Frequently Asked Questions by Landlords

In order that landlords better understand their rights and obligations under Florida law and better understand the eviction process, I have listed some common questions asked by landlords and their answers:

Q:

What does the landlord do about a tenant that has not paid the rent?

A:

The tenant must be served with a three-day notice demanding that the rent be paid or the tenant surrender possession of the premises within three days (excluding the day of service, weekends and holidays).

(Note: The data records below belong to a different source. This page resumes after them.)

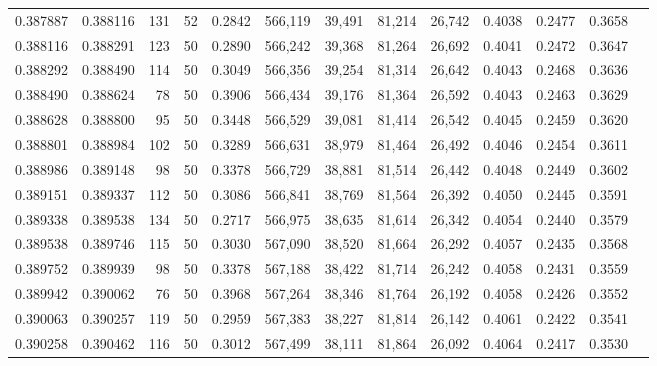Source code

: \begin{tabular}{rrrrrrrrrrrrr}
0.387887 & 0.388116 &   131 &  52 &                                     0.2842 & 566,119 &  39,491 &  81,214 &  26,742 & 0.4038 & 0.2477 & 0.3658 \\
0.388116 & 0.388291 &   123 &  50 &                                     0.2890 & 566,242 &  39,368 &  81,264 &  26,692 & 0.4041 & 0.2472 & 0.3647 \\
0.388292 & 0.388490 &   114 &  50 &                                     0.3049 & 566,356 &  39,254 &  81,314 &  26,642 & 0.4043 & 0.2468 & 0.3636 \\
0.388490 & 0.388624 &    78 &  50 &                                     0.3906 & 566,434 &  39,176 &  81,364 &  26,592 & 0.4043 & 0.2463 & 0.3629 \\
0.388628 & 0.388800 &    95 &  50 &                                     0.3448 & 566,529 &  39,081 &  81,414 &  26,542 & 0.4045 & 0.2459 & 0.3620 \\
0.388801 & 0.388984 &   102 &  50 &                                     0.3289 & 566,631 &  38,979 &  81,464 &  26,492 & 0.4046 & 0.2454 & 0.3611 \\
0.388986 & 0.389148 &    98 &  50 &                                     0.3378 & 566,729 &  38,881 &  81,514 &  26,442 & 0.4048 & 0.2449 & 0.3602 \\
0.389151 & 0.389337 &   112 &  50 &                                     0.3086 & 566,841 &  38,769 &  81,564 &  26,392 & 0.4050 & 0.2445 & 0.3591 \\
0.389338 & 0.389538 &   134 &  50 &                                     0.2717 & 566,975 &  38,635 &  81,614 &  26,342 & 0.4054 & 0.2440 & 0.3579 \\
0.389538 & 0.389746 &   115 &  50 &                                     0.3030 & 567,090 &  38,520 &  81,664 &  26,292 & 0.4057 & 0.2435 & 0.3568 \\
0.389752 & 0.389939 &    98 &  50 &                                     0.3378 & 567,188 &  38,422 &  81,714 &  26,242 & 0.4058 & 0.2431 & 0.3559 \\
0.389942 & 0.390062 &    76 &  50 &                                     0.3968 & 567,264 &  38,346 &  81,764 &  26,192 & 0.4058 & 0.2426 & 0.3552 \\
0.390063 & 0.390257 &   119 &  50 &                                     0.2959 & 567,383 &  38,227 &  81,814 &  26,142 & 0.4061 & 0.2422 & 0.3541 \\
0.390258 & 0.390462 &   116 &  50 &                                     0.3012 & 567,499 &  38,111 &  81,864 &  26,092 & 0.4064 & 0.2417 & 0.3530 \\

\end{tabular}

Should there be a written lease that states that the notice period is longer than three days, then the notice period in the lease would govern rather than the statutory three-day notice.

Q:

How does the landlord terminate an undesirable tenant who is a month to month tenant?

A:

The tenant must be served with a notice stating that the month to month tenancy is terminated and demanding that the tenant surrender possession at the end of the a monthly period. The notice must be served at least fifteen (15) days prior to the expiration of the monthly period and the termination date on the notice must be the last day of a monthly period.

Q:

How does the landlord terminate an undesirable residential tenant who has not complied with the terms of the lease other than non-payment of rent?

A:

If the tenant has failed to comply with the material provisions of the lease, or reasonable rules and regulations or the Florida Statutes which state the tenants' obligations, then:

If the non-compliance is such that the tenant should be given an opportunity to cure the non-compliance, the landlord must serve the tenant with a seven day notice to cure or vacate, stating the non-compliance, and stating that the tenant has seven days to correct the non-compliance or else the lease is deemed terminated and the tenant shall vacate upon such termination. Examples of such non-compliance include but are not limited to, unauthorized guests, pets or vehicles; failing to keep the premises clean and sanitary; disturbance of other tenants by loud noises. In addition, the notice should state that if the tenant repeats the same conduct or conduct of a similar nature within twelve months, the tenancy is subject to termination without a further opportunity to cure.

Q:

Who should serve the notices mentioned in questions 1, 2 and 3 above?

A:

The landlord may serve the notice himself or herself or have it served by an independent agent hired by the landlord. It is recommended that the independent agent serve it since there is less likelihood of a mistake being made and the independent agent's testimony would probably be more believable in court should a question arise concerning the service of the notice. This is true because the independent agent is perceived by the court as not having a personal stake in the matter nor a motive for lying while the actual landlord is perceived by the court as having a stake in the matter and a possible motive for lying.

Q:

What happens when the notice period is up and the tenant has not paid nor vacated the premises (rent case) or if the tenant has not cured the non-compliance or vacated the premises (non-compliance other than non-payment of rent case)?

A:

The landlord's attorney prepares a Complaint for Removal of Tenant which is served with a Summons on the tenant by the Sheriff or by a certified process server. The tenant has five days, excluding the day of service, weekends and holidays, to file an answer. If an answer is filed by the tenant, a hearing or mediation may be scheduled.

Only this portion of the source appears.